● **What you will do**:
For each line below that contains the string "backend", copy that line.

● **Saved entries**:
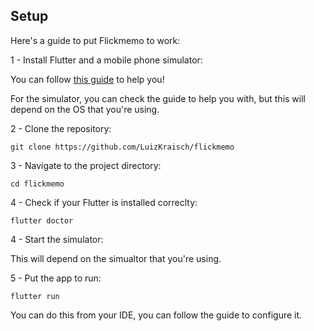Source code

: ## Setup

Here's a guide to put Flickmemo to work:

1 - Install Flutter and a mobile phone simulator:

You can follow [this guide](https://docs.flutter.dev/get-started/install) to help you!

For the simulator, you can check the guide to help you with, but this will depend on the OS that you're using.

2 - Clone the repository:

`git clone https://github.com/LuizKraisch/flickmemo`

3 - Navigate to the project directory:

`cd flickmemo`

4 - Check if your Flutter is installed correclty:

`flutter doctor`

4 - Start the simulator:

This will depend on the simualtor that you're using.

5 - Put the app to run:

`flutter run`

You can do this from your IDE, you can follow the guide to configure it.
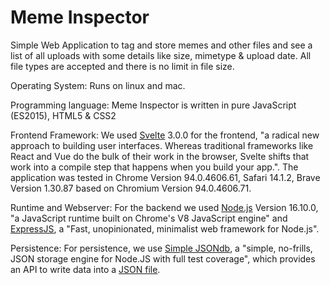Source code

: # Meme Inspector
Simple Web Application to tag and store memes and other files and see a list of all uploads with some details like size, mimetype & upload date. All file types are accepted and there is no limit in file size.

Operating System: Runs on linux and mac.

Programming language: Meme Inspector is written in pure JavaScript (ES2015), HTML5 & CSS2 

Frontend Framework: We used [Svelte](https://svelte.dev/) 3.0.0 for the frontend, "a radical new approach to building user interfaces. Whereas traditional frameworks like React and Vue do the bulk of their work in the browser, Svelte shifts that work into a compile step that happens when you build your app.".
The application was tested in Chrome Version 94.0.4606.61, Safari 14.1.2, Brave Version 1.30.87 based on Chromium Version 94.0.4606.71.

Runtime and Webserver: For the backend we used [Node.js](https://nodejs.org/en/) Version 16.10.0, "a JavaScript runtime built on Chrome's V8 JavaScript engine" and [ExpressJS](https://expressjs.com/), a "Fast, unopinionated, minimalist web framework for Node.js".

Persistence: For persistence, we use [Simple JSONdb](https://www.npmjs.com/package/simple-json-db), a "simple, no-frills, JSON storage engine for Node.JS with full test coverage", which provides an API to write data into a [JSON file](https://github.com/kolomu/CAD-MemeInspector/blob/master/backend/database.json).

---

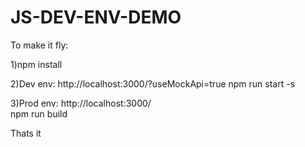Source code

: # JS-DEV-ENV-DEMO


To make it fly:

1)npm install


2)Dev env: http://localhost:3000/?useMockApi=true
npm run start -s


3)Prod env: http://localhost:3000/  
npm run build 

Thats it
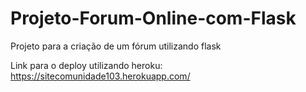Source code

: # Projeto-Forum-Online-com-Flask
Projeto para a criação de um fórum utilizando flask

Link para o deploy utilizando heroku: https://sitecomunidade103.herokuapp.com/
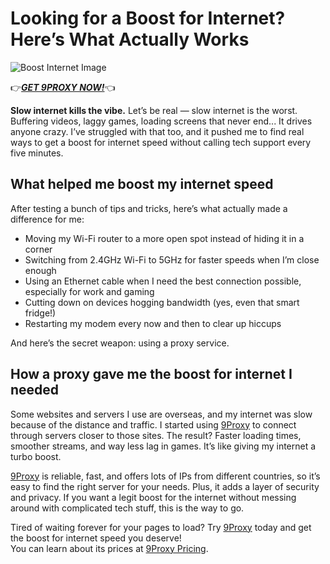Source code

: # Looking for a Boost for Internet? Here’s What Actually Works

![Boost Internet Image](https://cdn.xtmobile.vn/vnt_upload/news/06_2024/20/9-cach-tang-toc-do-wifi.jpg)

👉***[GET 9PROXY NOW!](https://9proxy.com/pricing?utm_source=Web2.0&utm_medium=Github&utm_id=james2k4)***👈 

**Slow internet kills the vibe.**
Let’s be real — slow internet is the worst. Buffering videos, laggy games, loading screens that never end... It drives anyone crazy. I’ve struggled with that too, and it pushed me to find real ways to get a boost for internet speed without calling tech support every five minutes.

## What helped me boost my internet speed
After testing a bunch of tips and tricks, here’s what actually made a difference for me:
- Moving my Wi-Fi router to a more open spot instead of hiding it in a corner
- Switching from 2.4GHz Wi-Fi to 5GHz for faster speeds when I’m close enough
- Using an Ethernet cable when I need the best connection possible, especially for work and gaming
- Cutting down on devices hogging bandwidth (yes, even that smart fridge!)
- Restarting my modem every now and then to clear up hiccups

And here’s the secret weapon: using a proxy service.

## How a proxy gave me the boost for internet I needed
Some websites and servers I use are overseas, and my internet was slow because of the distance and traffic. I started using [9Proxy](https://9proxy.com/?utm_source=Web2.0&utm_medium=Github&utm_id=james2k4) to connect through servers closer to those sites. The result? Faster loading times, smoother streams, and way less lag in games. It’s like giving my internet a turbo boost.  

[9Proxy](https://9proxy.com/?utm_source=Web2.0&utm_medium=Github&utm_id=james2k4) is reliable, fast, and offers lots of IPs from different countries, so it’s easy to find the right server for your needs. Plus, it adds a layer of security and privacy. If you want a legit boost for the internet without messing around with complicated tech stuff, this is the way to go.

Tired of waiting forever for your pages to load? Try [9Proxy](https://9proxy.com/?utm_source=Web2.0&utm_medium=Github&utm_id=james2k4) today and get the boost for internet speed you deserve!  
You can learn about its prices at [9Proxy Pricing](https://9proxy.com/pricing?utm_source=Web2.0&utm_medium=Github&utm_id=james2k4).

* * *

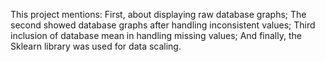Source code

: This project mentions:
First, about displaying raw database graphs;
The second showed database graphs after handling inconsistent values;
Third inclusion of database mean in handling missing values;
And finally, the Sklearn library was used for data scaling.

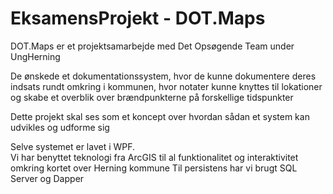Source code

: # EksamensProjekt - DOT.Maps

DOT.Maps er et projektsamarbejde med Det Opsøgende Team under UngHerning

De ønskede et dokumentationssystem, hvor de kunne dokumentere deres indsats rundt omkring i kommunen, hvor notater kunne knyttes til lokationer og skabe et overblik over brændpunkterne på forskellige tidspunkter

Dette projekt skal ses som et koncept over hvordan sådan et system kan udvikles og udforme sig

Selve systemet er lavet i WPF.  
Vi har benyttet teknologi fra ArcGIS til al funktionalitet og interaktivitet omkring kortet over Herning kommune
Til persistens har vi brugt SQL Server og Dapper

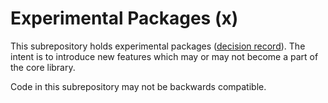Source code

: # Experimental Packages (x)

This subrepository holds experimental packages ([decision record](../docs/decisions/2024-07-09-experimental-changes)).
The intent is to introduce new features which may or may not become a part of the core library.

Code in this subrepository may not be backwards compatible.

● **Response to the task**:
Runtime and Webserver: For the backend we used [Node.js](https://nodejs.org/en/) Version 16.10.0, "a JavaScript runtime built on Chrome's V8 JavaScript engine" and [ExpressJS](https://expressjs.com/), a "Fast, unopinionated, minimalist web framework for Node.js".
Persistence: For persistence, we use [Simple JSONdb](https://www.npmjs.com/package/simple-json-db), a "simple, no-frills, JSON storage engine for Node.JS with full test coverage", which provides an API to write data into a [JSON file](https://github.com/kolomu/CAD-MemeInspector/blob/master/backend/database.json).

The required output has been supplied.